Один инструмент кажется готовым, но играть на нем нельзя - пластмассовые перышки будут рвать струну: тут начинается самая важная часть работы Ворлена, кропотливая, как у реставратора...

Крохотным ножичком он подрезает пластмассовые язычки, чтобы они могли защипывать струны мягко и вместе с тем жестко, сохраняя баланс между природными возможностями клавесина и туше. Каждое перышко надо подделать под струны и клавиши, чтобы 64 ноты всех пяти октав от фа до фа удовлетворяли необычайно тонкий слух Ворлена. Это называется интонировкой.

У Ворлена много знакомых - музыкантов, студентов консерватории и Гнесинки, любителей, перезнакомившихся между собой в магазине 'Мелодия' или 'Ноты', художников, расписывающих крышки его инструментов, мастеров-краснодеревщиков, с которыми он обменивается материалом, токарей, изготавливающих для него фурнитуру.

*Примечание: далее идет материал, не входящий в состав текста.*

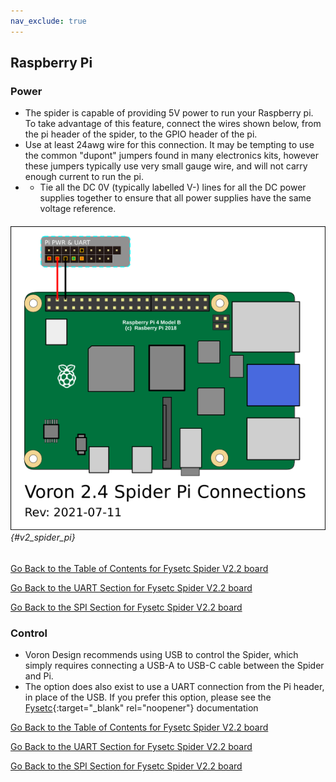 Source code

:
 ```yaml
---
nav_exclude: true
---
```

## Raspberry Pi

### Power
 * The spider is capable of providing 5V power to run your Raspberry pi.  To take advantage of this feature, connect the wires shown below, from the pi header of the spider, to the GPIO header of the pi.
 * Use at least 24awg wire for this connection.  It may be tempting to use the common "dupont" jumpers found in many electronics kits, however these jumpers typically use very small gauge wire, and will not carry enough current to run the pi.
 * * Tie all the DC 0V (typically labelled V-) lines for all the DC power supplies together to ensure that all power supplies have the same voltage reference.

###### ![](./images/v2_spider_pi.png) {#v2_spider_pi}

[Go Back to the Table of Contents for Fysetc Spider V2.2 board](./v2_spiderv22_wiring#table-of-contents)

[Go Back to the UART Section for Fysetc Spider V2.2 board](./v2_spiderv22_uart_wiring#ssr-wiring-board-shown-is-in-uart-mode)

[Go Back to the SPI Section for Fysetc Spider V2.2 board](./v2_spiderv22_spi_wiring#ssr-wiring-board-shown-is-in-spi-mode)

### Control
 * Voron Design recommends using USB to control the Spider, which simply requires connecting a USB-A to USB-C cable between the Spider and Pi. 
 * The option does also exist to use a UART connection from the Pi header, in place of the USB.  If you prefer this option, please see the [Fysetc](https://github.com/FYSETC/FYSETC-SPIDER/blob/main/firmware/Klipper/Connect%20RPI%20uart.md){:target="_blank" rel="noopener"} documentation

[Go Back to the Table of Contents for Fysetc Spider V2.2 board](./v2_spiderv22_wiring#table-of-contents)

[Go Back to the UART Section for Fysetc Spider V2.2 board](./v2_spiderv22_uart_wiring#ssr-wiring-board-shown-is-in-uart-mode)

[Go Back to the SPI Section for Fysetc Spider V2.2 board](./v2_spiderv22_spi_wiring#ssr-wiring-board-shown-is-in-spi-mode) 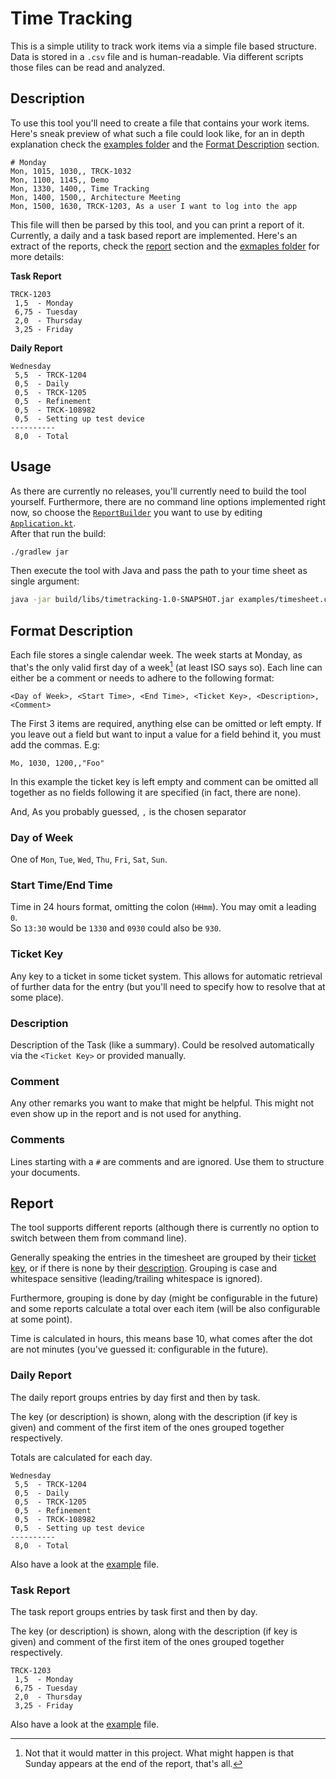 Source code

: # Time Tracking

This is a simple utility to track work items via a simple file based structure.
Data is stored in a `.csv` file and is human-readable.
Via different scripts those files can be read and analyzed.

## Description

To use this tool you'll need to create a file that contains your work items.
Here's sneak preview of what such a file could look like,
for an in depth explanation check the [examples folder](examples)
and the [Format Description](#format-description) section.

```csv
# Monday
Mon, 1015, 1030,, TRCK-1032
Mon, 1100, 1145,, Demo
Mon, 1330, 1400,, Time Tracking
Mon, 1400, 1500,, Architecture Meeting
Mon, 1500, 1630, TRCK-1203, As a user I want to log into the app
```

This file will then be parsed by this tool, and you can print a report of it.
Currently, a daily and a task based report are implemented.
Here's an extract of the reports, check the [report](#Report) section
and the [exmaples folder](examples) for more details:

**Task Report**

```
TRCK-1203
 1,5  - Monday
 6,75 - Tuesday
 2,0  - Thursday
 3,25 - Friday
```

**Daily Report**

```
Wednesday
 5,5  - TRCK-1204
 0,5  - Daily
 0,5  - TRCK-1205
 0,5  - Refinement
 0,5  - TRCK-108982
 0,5  - Setting up test device
----------
 8,0  - Total
```

## Usage

As there are currently no releases, you'll currently need to build the tool yourself.
Furthermore, there are no command line options implemented right now, so choose the
[`ReportBuilder`](src/main/kotlin/com/johannesdoll/timetracking/report/ReportBuilder.kt)
you want to use by editing [`Application.kt`](src/main/kotlin/com/johannesdoll/timetracking/Application.kt).  
After that run the build:

```bash
./gradlew jar
```

Then execute the tool with Java and pass the path to your time sheet as single argument:

```bash
java -jar build/libs/timetracking-1.0-SNAPSHOT.jar examples/timesheet.csv
```

## Format Description

Each file stores a single calendar week.
The week starts at Monday, as that's the only valid first day of a week[^start-of-week] (at least ISO says so).
Each line can either be a comment or needs to adhere to the following format:

```
<Day of Week>, <Start Time>, <End Time>, <Ticket Key>, <Description>, <Comment>
```

The First 3 items are required, anything else can be omitted or left empty.
If you leave out a field but want to input a value for a field behind it, you must add the commas.
E.g:
```
Mo, 1030, 1200,,"Foo"
```
In this example the ticket key is left empty and comment can be omitted all together as no fields following it are specified (in fact, there are none).

And, As you probably guessed, `,` is the chosen separator

### Day of Week

One of `Mon`, `Tue`, `Wed`, `Thu`, `Fri`, `Sat`, `Sun`.

### Start Time/End Time
Time in 24 hours format, omitting the colon (`HHmm`).
You may omit a leading `0`.  
So `13:30` would be `1330` and `0930` could also be `930`.

### Ticket Key

Any key to a ticket in some ticket system.
This allows for automatic retrieval of further data for the entry
(but you'll need to specify how to resolve that at some place).

### Description

Description of the Task (like a summary).
Could be resolved automatically via the `<Ticket Key>` or provided manually.

### Comment

Any other remarks you want to make that might be helpful.
This might not even show up in the report and is not used for anything.

### Comments

Lines starting with a `#` are comments and are ignored.
Use them to structure your documents.

## Report

The tool supports different reports (although there is currently no option to switch between them from command line).

Generally speaking the entries in the timesheet are grouped by their [ticket key](#ticket-key),
or if there is none by their [description](#description).
Grouping is case and whitespace sensitive (leading/trailing whitespace is ignored).

Furthermore, grouping is done by day (might be configurable in the future)
and some reports calculate a total over each item (will be also configurable at some point).

Time is calculated in hours, this means base 10, what comes after the dot are not minutes
(you've guessed it: configurable in the future).

### Daily Report

The daily report groups entries by day first and then by task.

The key (or description) is shown, along with the description (if key is given) and comment
of the first item of the ones grouped together respectively.

Totals are calculated for each day.

```
Wednesday
 5,5  - TRCK-1204
 0,5  - Daily
 0,5  - TRCK-1205
 0,5  - Refinement
 0,5  - TRCK-108982
 0,5  - Setting up test device
----------
 8,0  - Total
```

Also have a look at the [example](examples/daily.report) file.

### Task Report

The task report groups entries by task first and then by day.

The key (or description) is shown, along with the description (if key is given) and comment
of the first item of the ones grouped together respectively.

```
TRCK-1203
 1,5  - Monday
 6,75 - Tuesday
 2,0  - Thursday
 3,25 - Friday
```

Also have a look at the [example](examples/task.report) file.

[^start-of-week]: Not that it would matter in this project. What might happen is that Sunday appears at the end of the
report, that's all. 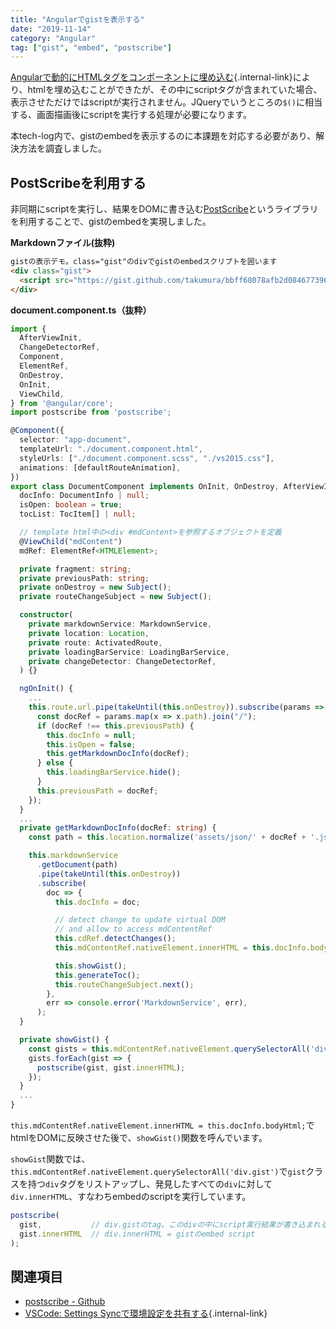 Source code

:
 ```yaml
---
title: "Angularでgistを表示する"
date: "2019-11-14"
category: "Angular"
tag: ["gist", "embed", "postscribe"]
---
```


[Angularで動的にHTMLタグをコンポーネントに埋め込む](docs/angular/angular-embed-html-tag){.internal-link}により、htmlを埋め込むことができたが、その中にscriptタグが含まれていた場合、表示させただけではscriptが実行されません。JQueryでいうところの`$()`に相当する、画面描画後にscriptを実行する処理が必要になります。

本tech-log内で、gistのembedを表示するのに本課題を対応する必要があり、解決方法を調査しました。

## PostScribeを利用する

非同期にscriptを実行し、結果をDOMに書き込む[PostScribe](https://krux.github.io/postscribe/)というライブラリを利用することで、gistのembedを実現しました。

**Markdownファイル(抜粋)**

```html
gistの表示デモ。class="gist"のdivでgistのembedスクリプトを囲います
<div class="gist">
  <script src="https://gist.github.com/takumura/bbff68078afb2d0846773965d1678c7c.js"></script>
</div>
```

**document.component.ts（抜粋）**

```ts
import {
  AfterViewInit,
  ChangeDetectorRef,
  Component,
  ElementRef,
  OnDestroy,
  OnInit,
  ViewChild,
} from '@angular/core';
import postscribe from 'postscribe';

@Component({
  selector: "app-document",
  templateUrl: "./document.component.html",
  styleUrls: ["./document.component.scss", "./vs2015.css"],
  animations: [defaultRouteAnimation],
})
export class DocumentComponent implements OnInit, OnDestroy, AfterViewInit {
  docInfo: DocumentInfo | null;
  isOpen: boolean = true;
  tocList: TocItem[] | null;

  // template html中の<div #mdContent>を参照するオブジェクトを定義
  @ViewChild("mdContent")
  mdRef: ElementRef<HTMLElement>;

  private fragment: string;
  private previousPath: string;
  private onDestroy = new Subject();
  private routeChangeSubject = new Subject();

  constructor(
    private markdownService: MarkdownService,
    private location: Location,
    private route: ActivatedRoute,
    private loadingBarService: LoadingBarService,
    private changeDetector: ChangeDetectorRef,
  ) {}

  ngOnInit() {
    ...
    this.route.url.pipe(takeUntil(this.onDestroy)).subscribe(params => {
      const docRef = params.map(x => x.path).join("/");
      if (docRef !== this.previousPath) {
        this.docInfo = null;
        this.isOpen = false;
        this.getMarkdownDocInfo(docRef);
      } else {
        this.loadingBarService.hide();
      }
      this.previousPath = docRef;
    });
  }
  ...
  private getMarkdownDocInfo(docRef: string) {
    const path = this.location.normalize('assets/json/' + docRef + '.json');

    this.markdownService
      .getDocument(path)
      .pipe(takeUntil(this.onDestroy))
      .subscribe(
        doc => {
          this.docInfo = doc;

          // detect change to update virtual DOM
          // and allow to access mdContentRef
          this.cdRef.detectChanges();
          this.mdContentRef.nativeElement.innerHTML = this.docInfo.bodyHtml;

          this.showGist();
          this.generateToc();
          this.routeChangeSubject.next();
        },
        err => console.error('MarkdownService', err),
      );
  }

  private showGist() {
    const gists = this.mdContentRef.nativeElement.querySelectorAll('div.gist');
    gists.forEach(gist => {
      postscribe(gist, gist.innerHTML);
    });
  }
  ...
}
```

`this.mdContentRef.nativeElement.innerHTML = this.docInfo.bodyHtml;`でhtmlをDOMに反映させた後で、`showGist()`関数を呼んでいます。

`showGist`関数では、`this.mdContentRef.nativeElement.querySelectorAll('div.gist')`で`gist`クラスを持つ`div`タグをリストアップし、発見したすべての`div`に対して`div.innerHTML`、すなわちembedのscriptを実行しています。

```ts
postscribe(
  gist,           // div.gistのtag。このdivの中にscript実行結果が書き込まれる。
  gist.innerHTML  // div.innerHTML = gistのembed script
);
```

## 関連項目

- [postscribe - Github](https://github.com/krux/postscribe)
- [VSCode: Settings Syncで環境設定を共有する](docs/env/vscode-settings-sync){.internal-link}
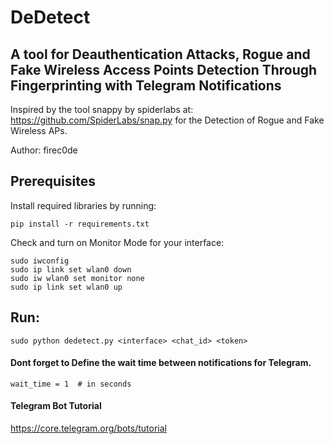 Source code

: # DeDetect

## A tool for Deauthentication Attacks, Rogue and Fake Wireless Access Points Detection Through Fingerprinting with Telegram Notifications

Inspired by the tool snappy by spiderlabs at: https://github.com/SpiderLabs/snap.py for the Detection of Rogue and Fake Wireless APs.

Author: firec0de

## Prerequisites
Install required libraries by running: 
```
pip install -r requirements.txt
```
Check and turn on Monitor Mode for your interface:
```
sudo iwconfig
sudo ip link set wlan0 down
sudo iw wlan0 set monitor none
sudo ip link set wlan0 up
```
## Run: 
```
sudo python dedetect.py <interface> <chat_id> <token>
```

#### Dont forget to Define the wait time between notifications for Telegram.
```
wait_time = 1  # in seconds
```

#### Telegram Bot Tutorial
https://core.telegram.org/bots/tutorial
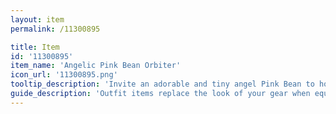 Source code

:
 ```yaml
---
layout: item
permalink: /11300895

title: Item
id: '11300895'
item_name: 'Angelic Pink Bean Orbiter'
icon_url: '11300895.png'
tooltip_description: 'Invite an adorable and tiny angel Pink Bean to hover about your head.'
guide_description: 'Outfit items replace the look of your gear when equipped.'
---
```

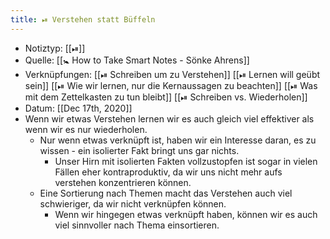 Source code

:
 ```yaml
---
title: ⏯ Verstehen statt Büffeln
---
```


- Notiztyp: [[⏯]]
- Quelle: [[🚼 How to Take Smart Notes - Sönke Ahrens]]
- Verknüpfungen: [[⏯ Schreiben um zu Verstehen]] [[⏯ Lernen will geübt sein]] [[⏯ Wie wir lernen, nur die Kernaussagen zu beachten]] [[⏯ Was mit dem Zettelkasten zu tun bleibt]] [[⏯ Schreiben vs. Wiederholen]]
- Datum: [[Dec 17th, 2020]]
- Wenn wir etwas Verstehen lernen wir es auch gleich viel effektiver als wenn wir es nur wiederholen.
	- Nur wenn etwas verknüpft ist, haben wir ein Interesse daran, es zu wissen - ein isolierter Fakt bringt uns gar nichts.
		- Unser Hirn mit isolierten Fakten vollzustopfen ist sogar in vielen Fällen eher kontraproduktiv, da wir uns nicht mehr aufs verstehen konzentrieren können.
	- Eine Sortierung nach Themen macht das Verstehen auch viel schwieriger, da wir nicht verknüpfen können.
		- Wenn wir hingegen etwas verknüpft haben, können wir es auch viel sinnvoller nach Thema einsortieren. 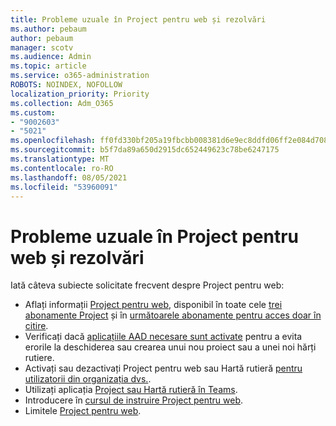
 ```yaml
---
title: Probleme uzuale în Project pentru web și rezolvări
ms.author: pebaum
author: pebaum
manager: scotv
ms.audience: Admin
ms.topic: article
ms.service: o365-administration
ROBOTS: NOINDEX, NOFOLLOW
localization_priority: Priority
ms.collection: Adm_O365
ms.custom:
- "9002603"
- "5021"
ms.openlocfilehash: ff0fd330bf205a19fbcbb008381d6e9ec8ddfd06ff2e084d708cffac9f16f079
ms.sourcegitcommit: b5f7da89a650d2915dc652449623c78be6247175
ms.translationtype: MT
ms.contentlocale: ro-RO
ms.lasthandoff: 08/05/2021
ms.locfileid: "53960091"
---
```

# <a name="project-for-the-web-common-issues-and-resolutions"></a>Probleme uzuale în Project pentru web și rezolvări

Iată câteva subiecte solicitate frecvent despre Project pentru web:

- Aflați informații [Project pentru web](https://support.microsoft.com/office/what-is-project-for-the-web-c19b2421-3c9d-4037-97c6-f66b6e1d2eb5), disponibil în toate cele [trei abonamente Project](https://products.office.com/project/compare-microsoft-project-management-software) și în [următoarele abonamente pentru acces doar în citire](https://docs.microsoft.com/project-for-the-web/office-365-user-view-access-to-project-and-roadmap).
- Verificați dacă [aplicațiile AAD necesare sunt activate](https://techcommunity.microsoft.com/t5/project-support-blog/roadmap-have-you-disabled-some-necessary-services/ba-p/815067) pentru a evita erorile la deschiderea sau crearea unui nou proiect sau a unei noi hărți rutiere.
- Activați sau dezactivați Project pentru web sau Hartă rutieră [pentru utilizatorii din organizația dvs.](https://docs.microsoft.com/project-for-the-web/turn-project-for-the-web-off).
- Utilizați aplicația [Project sau Hartă rutieră în Teams](https://support.microsoft.com/office/2dc584e6-2f6c-4e2d-9008-0b3f6845eb52).
- Introducere în [cursul de instruire Project pentru web](https://support.office.com/article/50bf3e29-0f0d-4b7a-9d2c-7c78389b67ad).
- Limitele [Project pentru web](https://docs.microsoft.com/project-for-the-web/project-for-the-web-limits-and-boundaries).
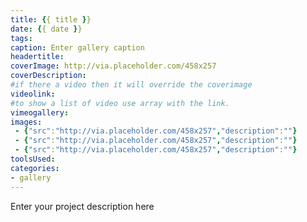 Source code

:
 ```yaml
---
title: {{ title }}
date: {{ date }}
tags:
caption: Enter gallery caption
headertitle:
coverImage: http://via.placeholder.com/458x257
coverDescription:
#if there a video then it will override the coverimage
videolink:
#to show a list of video use array with the link.
vimeogallery:
images:
 - {"src":"http://via.placeholder.com/458x257","description":""}
 - {"src":"http://via.placeholder.com/458x257","description":""}
 - {"src":"http://via.placeholder.com/458x257","description":""}
toolsUsed:
categories:
- gallery
---
```

Enter your project description here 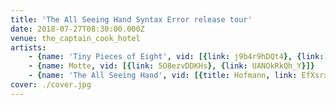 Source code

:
 ```yaml
---
title: 'The All Seeing Hand Syntax Error release tour'
date: 2018-07-27T08:30:00.000Z
venue: the_captain_cook_hotel
artists:
    - {name: 'Tiny Pieces of Eight', vid: [{link: j9b4r9hDQt4}, {link: nwyWt6FCxt8}]}
    - {name: Motte, vid: [{link: 5O8ezvDDKHs}, {link: UANOkRkQh_Y}]}
    - {name: 'The All Seeing Hand', vid: [{title: Hofmann, link: EfXsrxm7xpA}, {title: 'Royal Oil', link: eTq22NM65UE}, {link: oQVxKLrATmo}]}
cover: ./cover.jpg
---
```


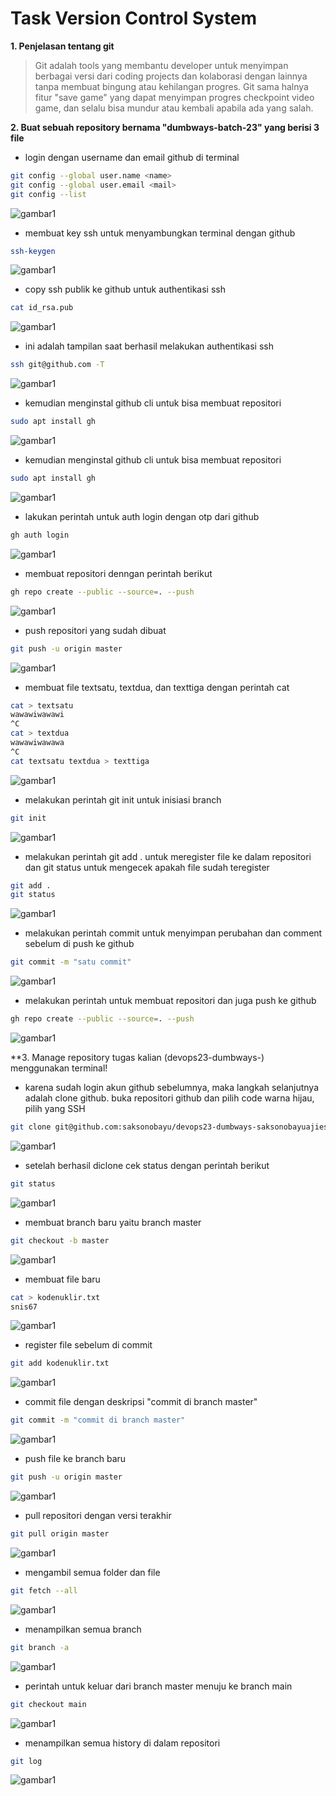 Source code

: # Task Version Control System
**1. Penjelasan tentang git**

> Git adalah tools yang membantu developer untuk menyimpan berbagai versi dari coding projects dan kolaborasi dengan lainnya tanpa membuat bingung atau kehilangan progres. Git sama halnya fitur "save game" yang dapat menyimpan progres checkpoint video game, dan selalu bisa mundur atau kembali apabila ada yang salah.

**2. Buat sebuah repository bernama "dumbways-batch-23" yang berisi 3 file**
* login dengan username dan email github di terminal
```bash
git config --global user.name <name>
git config --global user.email <mail>
git config --list
```
![gambar1](./images/1.png)

* membuat key ssh untuk menyambungkan terminal dengan github
```bash
ssh-keygen
```
![gambar1](./images/2.png)

* copy ssh publik ke github untuk authentikasi ssh
```bash
cat id_rsa.pub
```
![gambar1](./images/3.png)

* ini adalah tampilan saat berhasil melakukan authentikasi ssh
```bash
ssh git@github.com -T
```
![gambar1](./images/4.png)

* kemudian menginstal github cli untuk bisa membuat repositori
```bash
sudo apt install gh
```
![gambar1](./images/9.png)

* kemudian menginstal github cli untuk bisa membuat repositori
```bash
sudo apt install gh
```
![gambar1](./images/9.png)

* lakukan perintah untuk auth login dengan otp dari github
```bash
gh auth login
```
![gambar1](./images/10.png)

* membuat repositori denngan perintah berikut
```bash
gh repo create --public --source=. --push
```
![gambar1](./images/11.png)

* push repositori yang sudah dibuat
```bash
git push -u origin master
```
![gambar1](./images/12.png)

* membuat file textsatu, textdua, dan texttiga dengan perintah cat
```bash
cat > textsatu
wawawiwawawi
^C
cat > textdua
wawawiwawawa
^C
cat textsatu textdua > texttiga
```
![gambar1](./images/13.png)

* melakukan perintah git init untuk inisiasi branch
```bash
git init
```
![gambar1](./images/14.png)

* melakukan perintah git add . untuk meregister file ke dalam repositori dan git status untuk mengecek apakah file sudah teregister 
```bash
git add .
git status
```
![gambar1](./images/15.png)

* melakukan perintah commit untuk menyimpan perubahan dan comment sebelum di push ke github
```bash
git commit -m "satu commit"
```
![gambar1](./images/16.png)

* melakukan perintah untuk membuat repositori dan juga push ke github
```bash
gh repo create --public --source=. --push
```
![gambar1](./images/17.png)

**3. Manage repository tugas kalian (devops23-dumbways-<nama>) menggunakan terminal!
* karena sudah login akun github sebelumnya, maka langkah selanjutnya adalah clone github.
buka repositori github dan pilih code warna hijau, pilih yang SSH
```bash
git clone git@github.com:saksonobayu/devops23-dumbways-saksonobayuajiesumantri.git
```
![gambar1](./images/18.png)

* setelah berhasil diclone cek status dengan perintah berikut
```bash
git status
```
![gambar1](./images/19.png)

* membuat branch baru yaitu branch master 
```bash
git checkout -b master
```
![gambar1](./images/20.png)

* membuat file baru
```bash
cat > kodenuklir.txt
snis67
```
![gambar1](./images/21.png)

* register file sebelum di commit
```bash
git add kodenuklir.txt
```
![gambar1](./images/22.png)


* commit file dengan deskripsi "commit di branch master"
```bash
git commit -m "commit di branch master"
```
![gambar1](./images/23.png)

* push file ke branch baru
```bash
git push -u origin master
```
![gambar1](./images/24.png)

* pull repositori dengan versi terakhir
```bash
git pull origin master
```
![gambar1](./images/25.png)

* mengambil semua folder dan file
```bash
git fetch --all
```
![gambar1](./images/26.png)

* menampilkan semua branch
```bash
git branch -a
```
![gambar1](./images/27.png)

* perintah untuk keluar dari branch master menuju ke branch main
```bash
git checkout main
```
![gambar1](./images/28.png)

* menampilkan semua history di dalam repositori
```bash
git log
```
![gambar1](./images/29.png)







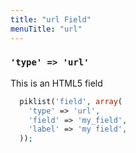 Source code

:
 ```yaml
---
title: "url Field"
menuTitle: "url"
---
```

### `'type' => 'url'`

This is an HTML5 field


```php
  piklist('field', array(
    'type' => 'url',
    'field' => 'my_field',
    'label' => 'my field',
  ));
```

Когда он идет по Герцена, продвигаясь от дома к мастерской, ему то и дело приходится приподнимать парусиновую кепку летом или ворсистую шапочку с козырьком зимой, что он делает стремительно-лаконичным жестом, чтобы не позволить встречному заговорить, не дать опуститься всем этим праздным консерваторским птахам, поклевывающим здесь и там, на козырек его кепки. Этот жест плотно слит с твердой и решительной походкой Ворлена.

Все дело в его слухе, который он бережет, как гитарист свои ногти, содержит в образцовой чистоте, чтобы его не расшатали призвуки, размножающиеся в засоренной городской акустике. У остального человечества, так называемой публики, ушей много: одними оно слушает радио, другими - чистильщика обуви, третьими - Пёрселла, четвертыми - тайный 'Голос Америки', пятыми, вмонтированными в патрон электрической лампочки или лепнину на стене, - что говорят граждане на своих кухнях. Возникает поразительный эффект согласованности слуха, более согласованный со злобой дня, чем образцовый хор имени Пятницкого.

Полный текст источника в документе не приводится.